== Data records ==
=-=-=-=-=

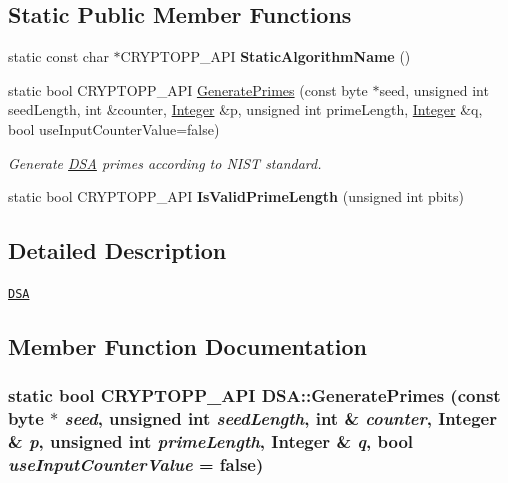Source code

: \subsection*{Static Public Member Functions}
\begin{DoxyCompactItemize}
\item 
\hypertarget{struct_d_s_a_a7a36f5573508e8721214e1d58207c494}{
static const char $\ast$CRYPTOPP\_\-API {\bfseries StaticAlgorithmName} ()}
\label{struct_d_s_a_a7a36f5573508e8721214e1d58207c494}

\item 
static bool CRYPTOPP\_\-API \hyperlink{struct_d_s_a_abd3bcd07ef10d03a0edfc5fb91f43b7c}{GeneratePrimes} (const byte $\ast$seed, unsigned int seedLength, int \&counter, \hyperlink{class_integer}{Integer} \&p, unsigned int primeLength, \hyperlink{class_integer}{Integer} \&q, bool useInputCounterValue=false)
\begin{DoxyCompactList}\small\item\em Generate \hyperlink{struct_d_s_a}{DSA} primes according to NIST standard. \item\end{DoxyCompactList}\item 
\hypertarget{struct_d_s_a_ad8985e695bd76ae5666c797ccc03feda}{
static bool CRYPTOPP\_\-API {\bfseries IsValidPrimeLength} (unsigned int pbits)}
\label{struct_d_s_a_ad8985e695bd76ae5666c797ccc03feda}

\end{DoxyCompactItemize}


\subsection{Detailed Description}
\href{http://www.weidai.com/scan-mirror/sig.html#DSA}{\tt DSA} 

\subsection{Member Function Documentation}
\hypertarget{struct_d_s_a_abd3bcd07ef10d03a0edfc5fb91f43b7c}{
\subsubsection[{GeneratePrimes}]{\setlength{\rightskip}{0pt plus 5cm}static bool CRYPTOPP\_\-API DSA::GeneratePrimes (const byte $\ast$ {\em seed}, \/  unsigned int {\em seedLength}, \/  int \& {\em counter}, \/  {\bf Integer} \& {\em p}, \/  unsigned int {\em primeLength}, \/  {\bf Integer} \& {\em q}, \/  bool {\em useInputCounterValue} = {\ttfamily false})}}
\label{struct_d_s_a_abd3bcd07ef10d03a0edfc5fb91f43b7c}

=-=-=-=-=

== Task to complete ==
Return a copy of each line in the records above that has "begin" in it.

== The completed task ==
\begin{DoxyCompactItemize}
\begin{DoxyCompactList}\small\item\em Generate \hyperlink{struct_d_s_a}{DSA} primes according to NIST standard. \item\end{DoxyCompactList}\item 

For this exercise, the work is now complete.